Anno: 2017

  • Card. C.M. Martini – Parole e Vita

    La sera del 6 settembre 2017 abbiamo vissuto in Basilica una serata di preghiera e riflessione nel V anniversario della morte del card. Carlo Maria Martini, organizzata dall’Azione Cattolica, dal significativo titolo “Parole e Vita”. Mons. Giovanni Giudici, già suo Vicario generale e successivamente Vescovo di Pavia, ha portato la preziosa testimonianza che qui riportiamo.

     

    PAROLE E VITA

    Nel quinto anniversario della morte del Card. Martini

    Un famoso storico della Chiesa narra che quando morì Carlo Borromeo, molti ecclesiastici commentarono il fatto usando questa immagine: “Si è spenta una luce in Israele”. Siamo qui radunati, nella persuasione che la luce che si è accesa per noi, negli anni del ministero di Martini a Milano, ci è stata consegnata, e va conservata viva.

    Abbiamo ascoltato le parole del Cardinale, ci sono state ricordate le sue scelte, abbiamo potuto sentire di nuovo brani che fanno presenti a noi lo suo stile di vita. Tutto questo è stato ed è ricchezza per noi. Desideriamo che continui ad esserlo per noi, e per quanti non hanno avuto il dono e la responsabilità di conoscerlo, di ascoltarlo, di accogliere il suo magistero.
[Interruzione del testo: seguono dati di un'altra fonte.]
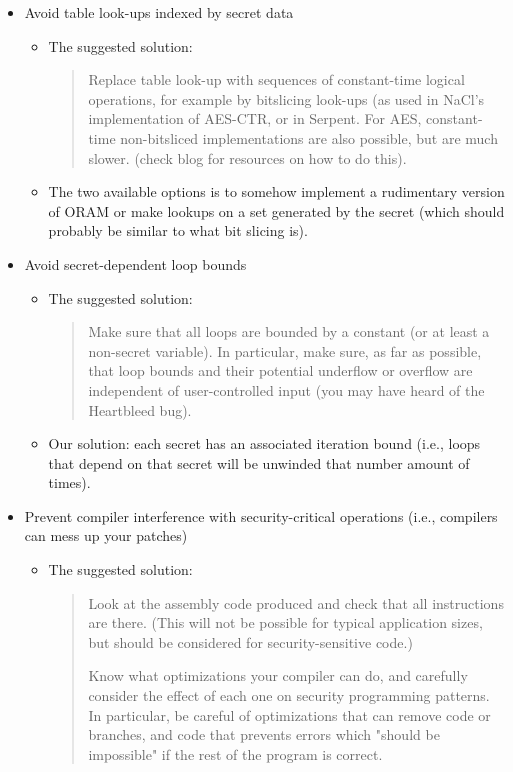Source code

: \begin{itemize}
\begin{itemize}
\end{itemize}
\item Avoid table look-ups indexed by secret data
\begin{itemize}
\item The suggested solution: 
\begin{quote}
Replace table look-up with sequences of constant-time logical operations, for example by bitslicing look-ups (as used in NaCl's implementation of AES-CTR, or in Serpent. For AES, constant-time non-bitsliced implementations are also possible, but are much slower. (check blog for resources on how to do this).
\end{quote}
\item The two available options is to somehow implement a rudimentary version of ORAM or make lookups on a set generated by the secret (which should probably be similar to what bit slicing is).
\end{itemize}
\item Avoid secret-dependent loop bounds
\begin{itemize}
\item The suggested solution: 
\begin{quote}
Make sure that all loops are bounded by a constant (or at least a non-secret variable). In particular, make sure, as far as possible, that loop bounds and their potential underflow or overflow are independent of user-controlled input (you may have heard of the Heartbleed bug).
\end{quote}
\item Our solution: each secret has an associated iteration bound (i.e., loops that depend on that secret will be unwinded that number amount of times).
\end{itemize}
\item Prevent compiler interference with security-critical operations (i.e., compilers can mess up your patches)
\begin{itemize}

\item The suggested solution: 
\begin{quote}
Look at the assembly code produced and check that all instructions are there. (This will not be possible for typical application sizes, but should be considered for security-sensitive code.)

Know what optimizations your compiler can do, and carefully consider the effect of each one on security programming patterns. In particular, be careful of optimizations that can remove code or branches, and code that prevents errors which "should be impossible" if the rest of the program is correct.


\end{quote}
\end{itemize}
\end{itemize}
    Intendo richiamare alcune caratteristiche del magistero del Cardinale, proprio a partire dalla preghiera che abbiamo insieme vissuto ascoltando le parole sue e di altri testimoni.

    Il primo aspetto che desidero richiamare, si collega con la scelta di offrire alla Diocesi, nella prima lettera pastorale che ci ha scritto, un invito inatteso. Nella metropoli  di Milano, e in buona parte della terra lombarda, per tradizione attiva e impegnata nella produzione di beni e servizi, egli ha scritto: “La dimensione contemplativa della vita”.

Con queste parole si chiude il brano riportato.